The complaint alleged that Usana compensated NutriSearch indirectly, because it heavily promotes the Guide and “encourage[es] its representatives and consumers” to buy it. “In some circumstances, this might plausibly point to some kind of quid pro quo, but here it does not. It is entirely normal for a company whose products have been favorably reviewed in a particular publication to seek to publicize that fact as widely as possible.”  In addition, the complaint alleged that the author accepted paid speaking engagements for Usana, but has at least once declined to speak at an Ariix convention.  This could suggest some economic motive, but there were no factual allegations suggesting that the speaking fees were under-the-table payments for advertising, and so this suggested at most an indirect economic motive.  In fact, the author’s decision to decline an opportunity to speak with Ariix indicated that he gave up money, which was inconsistent with using speaking fees as payment for advertising; Ariix implied that some kind of exclusivity arrangement existed, but didn’t adequately allege such an agreement.

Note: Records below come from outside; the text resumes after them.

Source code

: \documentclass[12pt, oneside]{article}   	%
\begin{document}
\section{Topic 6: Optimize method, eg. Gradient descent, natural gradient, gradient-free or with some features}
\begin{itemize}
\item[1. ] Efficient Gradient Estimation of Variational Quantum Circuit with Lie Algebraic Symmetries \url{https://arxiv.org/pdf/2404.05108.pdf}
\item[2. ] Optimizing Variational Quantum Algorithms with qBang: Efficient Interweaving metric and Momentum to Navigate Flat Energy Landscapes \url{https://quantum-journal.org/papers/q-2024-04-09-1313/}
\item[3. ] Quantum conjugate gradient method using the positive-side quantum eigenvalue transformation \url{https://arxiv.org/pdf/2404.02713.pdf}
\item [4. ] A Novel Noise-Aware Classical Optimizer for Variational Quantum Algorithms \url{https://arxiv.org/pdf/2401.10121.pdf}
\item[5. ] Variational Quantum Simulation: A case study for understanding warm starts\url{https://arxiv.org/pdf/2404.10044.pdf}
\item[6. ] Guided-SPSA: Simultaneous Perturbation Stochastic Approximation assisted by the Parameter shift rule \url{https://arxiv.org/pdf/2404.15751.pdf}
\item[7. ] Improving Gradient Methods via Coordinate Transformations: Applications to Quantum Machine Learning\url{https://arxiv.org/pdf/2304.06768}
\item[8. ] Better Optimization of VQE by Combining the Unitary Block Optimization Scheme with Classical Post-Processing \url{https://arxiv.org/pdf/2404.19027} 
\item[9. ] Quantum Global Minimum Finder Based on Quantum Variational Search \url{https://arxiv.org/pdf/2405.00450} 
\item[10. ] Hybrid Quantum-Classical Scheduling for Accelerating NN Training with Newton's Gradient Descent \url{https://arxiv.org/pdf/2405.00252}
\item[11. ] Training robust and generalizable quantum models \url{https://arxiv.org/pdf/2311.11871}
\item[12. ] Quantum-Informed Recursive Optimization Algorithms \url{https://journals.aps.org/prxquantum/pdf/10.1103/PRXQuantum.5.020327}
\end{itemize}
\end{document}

The court cautioned that unpaid advertising could be commercial speech or constitute commercial advertising or promotion. But without plausible allegations of payment or of some other kind of quid pro quo, these were noncommercial product reviews.  “[A]ny alleged economic motive is too indirect to transform what would otherwise be noncommercial product reviews into commercial speech or disguised commercial advertising. Even if the Guide is biased or its evaluations unfair, or Defendants’ objectivity is tainted by the alleged economic relationships with Usana, there are no plausible allegations that Defendants are engaged in commercial speech.”

Finally, some of the challenged claims were opinion, not fact.  The complaint alleged that the Guide’s ratings system was objective, but said almost nothing specific about NutriSearch’s ratings process or criteria for the Gold Medal award.  “[T]he Guide’s role appears to be that of an evaluator that awards ratings up to five ‘stars.’” Although the plaintiff might not need to allege the exact way ratings were arrived at, without at least some allegations, it wasn’t plausible that the decisions about how rating criteria were selected and weighed were objective, making the ratings just opinion.